Two things can be done ...

Use a block with Hash#merge in HtmlUI::Inputbox#initialize(). The block is only called if duplicate keys exist in each hash. Non-duplicates in receiver hash are brought forward unchanged. Any extra keys in argument hash are brought forward unchanged.

      def initialize(*args)
        omit = caller_locations(2)[0].base_label == 'inputbox' ? 2 : 1
        callstack = caller(omit)
        fail(ArgumentError,'No arguments given. (1..4 expected)',callstack) if args.empty?
        defaults = {
          title: Sketchup.app_name,
          accept_button: 'Accept',
          cancel_button: 'Cancel',
          inputs: [],
        }
        options = ArgumentParser.new(callstack).parse(*args)
        @options = defaults.merge(options) do |key, oldval, newval|
          !newval.nil? ? newval : oldval
        end
      end

And (2), in ArgumentParser ...

  class ArgumentParser

    def initialize(callstack, *args)
      @callstack = callstack
    end

    def get_options_hash(options)
      if !options.key?(:inputs)
        fail(ArgumentError,'inputs array argument is required.',@callstack)
      elsif options[:inputs].empty?
        fail(ArgumentError,'inputs array argument is empty.',@callstack)
      end
      # Map :inputs Array members into property Hashes:
      options[:inputs].map!(&:as_json)
      #
      options
    end

NOTE: The @callstack should also be used when raising other exceptions from any of the other ArgumentParser methods. Normally in a library class we just use the Kernel#caller with it's default of omitting 1 item from the callstack, so that the consumer sees where they have made the error in calling the library at the top of the callstack.

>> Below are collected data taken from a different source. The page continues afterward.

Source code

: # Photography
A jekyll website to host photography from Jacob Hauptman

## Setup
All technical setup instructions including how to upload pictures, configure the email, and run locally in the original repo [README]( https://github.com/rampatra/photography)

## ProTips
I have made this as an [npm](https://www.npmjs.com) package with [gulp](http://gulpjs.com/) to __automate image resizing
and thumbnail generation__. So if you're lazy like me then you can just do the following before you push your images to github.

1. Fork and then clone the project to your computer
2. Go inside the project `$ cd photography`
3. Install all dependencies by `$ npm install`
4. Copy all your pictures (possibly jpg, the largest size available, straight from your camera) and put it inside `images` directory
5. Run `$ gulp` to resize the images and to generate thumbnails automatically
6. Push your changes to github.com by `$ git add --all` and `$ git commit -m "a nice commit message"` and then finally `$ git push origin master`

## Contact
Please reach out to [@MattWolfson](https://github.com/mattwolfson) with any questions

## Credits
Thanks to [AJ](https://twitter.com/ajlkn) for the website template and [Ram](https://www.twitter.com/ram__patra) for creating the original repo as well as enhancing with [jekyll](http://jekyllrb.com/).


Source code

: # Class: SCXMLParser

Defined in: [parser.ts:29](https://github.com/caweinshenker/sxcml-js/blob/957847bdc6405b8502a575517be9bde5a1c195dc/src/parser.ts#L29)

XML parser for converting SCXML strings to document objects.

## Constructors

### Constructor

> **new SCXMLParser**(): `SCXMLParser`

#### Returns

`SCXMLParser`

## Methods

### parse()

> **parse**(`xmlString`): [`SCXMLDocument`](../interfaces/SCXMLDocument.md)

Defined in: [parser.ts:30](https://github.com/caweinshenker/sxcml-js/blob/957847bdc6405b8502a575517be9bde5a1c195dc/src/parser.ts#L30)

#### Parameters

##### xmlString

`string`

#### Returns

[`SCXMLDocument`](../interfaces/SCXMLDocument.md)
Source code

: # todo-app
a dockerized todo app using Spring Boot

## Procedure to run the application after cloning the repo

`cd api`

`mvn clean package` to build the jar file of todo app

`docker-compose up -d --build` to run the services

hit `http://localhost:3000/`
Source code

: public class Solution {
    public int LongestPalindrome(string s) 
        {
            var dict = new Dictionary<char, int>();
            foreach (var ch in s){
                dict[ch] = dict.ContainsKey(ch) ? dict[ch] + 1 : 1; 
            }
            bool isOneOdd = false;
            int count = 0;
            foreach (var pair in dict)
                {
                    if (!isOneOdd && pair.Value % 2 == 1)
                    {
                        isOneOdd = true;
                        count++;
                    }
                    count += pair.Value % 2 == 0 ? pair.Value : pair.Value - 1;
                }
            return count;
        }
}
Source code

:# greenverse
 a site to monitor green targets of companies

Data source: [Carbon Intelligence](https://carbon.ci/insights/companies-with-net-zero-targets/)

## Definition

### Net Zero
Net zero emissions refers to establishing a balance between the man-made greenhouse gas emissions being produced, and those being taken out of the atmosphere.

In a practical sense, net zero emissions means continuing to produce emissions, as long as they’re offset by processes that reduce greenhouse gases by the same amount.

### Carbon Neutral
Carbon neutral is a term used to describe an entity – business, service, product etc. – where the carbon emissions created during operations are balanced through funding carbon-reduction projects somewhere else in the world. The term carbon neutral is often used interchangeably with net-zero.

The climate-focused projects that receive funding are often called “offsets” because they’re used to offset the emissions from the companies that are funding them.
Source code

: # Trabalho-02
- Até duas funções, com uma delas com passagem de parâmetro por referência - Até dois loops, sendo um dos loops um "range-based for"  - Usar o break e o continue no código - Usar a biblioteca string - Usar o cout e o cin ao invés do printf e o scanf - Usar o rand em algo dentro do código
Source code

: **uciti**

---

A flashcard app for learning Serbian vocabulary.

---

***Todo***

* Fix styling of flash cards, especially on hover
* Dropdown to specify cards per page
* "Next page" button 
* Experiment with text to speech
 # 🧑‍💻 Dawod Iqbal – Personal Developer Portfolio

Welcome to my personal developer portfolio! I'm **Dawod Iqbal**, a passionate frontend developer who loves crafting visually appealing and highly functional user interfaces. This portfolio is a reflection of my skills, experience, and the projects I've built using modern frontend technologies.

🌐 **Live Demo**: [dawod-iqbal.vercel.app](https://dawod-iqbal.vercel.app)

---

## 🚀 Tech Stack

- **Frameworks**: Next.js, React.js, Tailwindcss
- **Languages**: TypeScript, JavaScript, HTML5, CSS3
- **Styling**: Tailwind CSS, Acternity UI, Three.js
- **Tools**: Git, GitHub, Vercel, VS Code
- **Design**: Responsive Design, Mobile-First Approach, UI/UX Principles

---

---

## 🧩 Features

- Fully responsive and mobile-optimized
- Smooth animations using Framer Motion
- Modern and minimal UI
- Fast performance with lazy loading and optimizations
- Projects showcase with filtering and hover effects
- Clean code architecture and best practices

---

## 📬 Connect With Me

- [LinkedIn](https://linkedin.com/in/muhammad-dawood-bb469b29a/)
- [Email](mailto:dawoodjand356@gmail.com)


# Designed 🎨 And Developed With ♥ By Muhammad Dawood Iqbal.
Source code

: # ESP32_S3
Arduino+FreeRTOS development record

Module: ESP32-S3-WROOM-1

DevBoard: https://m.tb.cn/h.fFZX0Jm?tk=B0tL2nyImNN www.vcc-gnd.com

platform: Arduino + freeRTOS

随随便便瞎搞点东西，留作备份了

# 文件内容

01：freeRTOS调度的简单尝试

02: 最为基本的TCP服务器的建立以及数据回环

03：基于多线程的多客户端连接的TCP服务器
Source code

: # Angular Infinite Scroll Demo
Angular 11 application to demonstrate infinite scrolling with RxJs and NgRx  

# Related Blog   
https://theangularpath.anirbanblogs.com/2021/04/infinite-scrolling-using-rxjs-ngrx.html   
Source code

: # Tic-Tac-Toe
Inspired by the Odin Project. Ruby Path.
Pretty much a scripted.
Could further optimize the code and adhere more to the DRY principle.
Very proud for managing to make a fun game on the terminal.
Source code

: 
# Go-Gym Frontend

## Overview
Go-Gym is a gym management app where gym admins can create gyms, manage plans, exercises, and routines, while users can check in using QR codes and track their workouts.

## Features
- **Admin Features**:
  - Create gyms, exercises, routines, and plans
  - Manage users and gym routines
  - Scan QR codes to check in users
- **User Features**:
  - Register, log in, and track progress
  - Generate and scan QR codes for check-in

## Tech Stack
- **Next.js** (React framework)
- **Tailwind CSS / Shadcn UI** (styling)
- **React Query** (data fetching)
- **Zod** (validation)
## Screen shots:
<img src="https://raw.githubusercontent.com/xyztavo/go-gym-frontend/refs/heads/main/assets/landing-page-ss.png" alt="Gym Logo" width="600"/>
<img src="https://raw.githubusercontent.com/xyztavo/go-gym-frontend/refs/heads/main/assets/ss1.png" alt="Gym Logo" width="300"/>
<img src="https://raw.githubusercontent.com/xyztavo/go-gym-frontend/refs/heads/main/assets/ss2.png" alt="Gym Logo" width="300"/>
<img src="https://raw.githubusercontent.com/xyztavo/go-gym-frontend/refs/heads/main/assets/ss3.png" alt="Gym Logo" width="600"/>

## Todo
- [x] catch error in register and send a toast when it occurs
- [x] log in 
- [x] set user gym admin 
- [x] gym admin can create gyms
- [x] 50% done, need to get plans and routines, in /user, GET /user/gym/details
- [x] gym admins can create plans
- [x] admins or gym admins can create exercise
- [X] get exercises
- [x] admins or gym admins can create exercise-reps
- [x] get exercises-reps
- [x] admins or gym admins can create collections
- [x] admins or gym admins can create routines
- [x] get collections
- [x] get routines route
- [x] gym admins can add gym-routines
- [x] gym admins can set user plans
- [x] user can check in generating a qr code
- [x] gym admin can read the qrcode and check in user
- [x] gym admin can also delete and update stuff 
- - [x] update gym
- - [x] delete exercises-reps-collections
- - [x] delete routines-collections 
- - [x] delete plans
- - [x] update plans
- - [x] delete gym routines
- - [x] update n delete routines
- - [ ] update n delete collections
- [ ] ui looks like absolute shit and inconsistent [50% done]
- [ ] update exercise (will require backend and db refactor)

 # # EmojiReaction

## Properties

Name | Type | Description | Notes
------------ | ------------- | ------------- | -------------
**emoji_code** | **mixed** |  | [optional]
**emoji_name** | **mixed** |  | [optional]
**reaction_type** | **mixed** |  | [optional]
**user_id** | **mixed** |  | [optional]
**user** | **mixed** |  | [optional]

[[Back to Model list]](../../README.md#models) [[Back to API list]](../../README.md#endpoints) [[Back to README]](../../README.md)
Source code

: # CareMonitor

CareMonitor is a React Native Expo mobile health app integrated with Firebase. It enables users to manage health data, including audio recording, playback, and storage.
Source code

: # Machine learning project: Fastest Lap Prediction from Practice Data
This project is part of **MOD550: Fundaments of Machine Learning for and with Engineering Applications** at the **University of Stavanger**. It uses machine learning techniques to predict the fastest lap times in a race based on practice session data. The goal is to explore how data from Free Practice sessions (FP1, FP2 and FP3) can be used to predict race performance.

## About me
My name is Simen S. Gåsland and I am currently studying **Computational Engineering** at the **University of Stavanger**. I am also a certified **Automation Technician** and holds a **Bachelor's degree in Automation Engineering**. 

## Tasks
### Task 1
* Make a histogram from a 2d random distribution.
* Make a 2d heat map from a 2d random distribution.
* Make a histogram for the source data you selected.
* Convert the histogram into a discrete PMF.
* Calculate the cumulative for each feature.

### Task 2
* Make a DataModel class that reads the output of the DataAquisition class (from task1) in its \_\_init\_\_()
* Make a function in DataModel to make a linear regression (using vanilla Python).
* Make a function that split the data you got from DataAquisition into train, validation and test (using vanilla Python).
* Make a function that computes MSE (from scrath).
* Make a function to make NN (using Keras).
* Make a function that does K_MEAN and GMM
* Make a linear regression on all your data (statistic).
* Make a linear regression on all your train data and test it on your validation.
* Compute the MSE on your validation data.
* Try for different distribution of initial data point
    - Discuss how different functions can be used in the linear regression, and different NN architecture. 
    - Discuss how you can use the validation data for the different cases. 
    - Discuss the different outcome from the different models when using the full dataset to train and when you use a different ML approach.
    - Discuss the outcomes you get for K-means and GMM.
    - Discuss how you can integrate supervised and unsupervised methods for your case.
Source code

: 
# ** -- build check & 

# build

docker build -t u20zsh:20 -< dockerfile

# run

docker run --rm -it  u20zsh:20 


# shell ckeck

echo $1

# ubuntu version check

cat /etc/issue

But this library is complicated because it has a chain of nested method calls that originate from both a class constructor and a class wrapper that calls that constructor. (Hence the test of where the HtmlUI::Inputbox#initialize() method was called from.)

IMO, having argument parsing as a separate class is confusing and complicates the library. I also think it doesn't teach good coding. It does not encapsulate any state, ie, needs no instance variables (ignoring my addition of @callstack.) It only has processing code that receives and passes all data as method arguments.
Basically it acts like a mixin module, and actually could be better used as one mixed into the HtmlUI::Inputbox class if a separate code object is really needed. (But class definitions can span more than one physical file.)

In my edition, I'm going to move the conditional expression in parse() into HtmlUI::Inputbox#initialize() and then the other methods into the private section of the HtmlUI::Inputbox class. (I might leave it as a separate file.)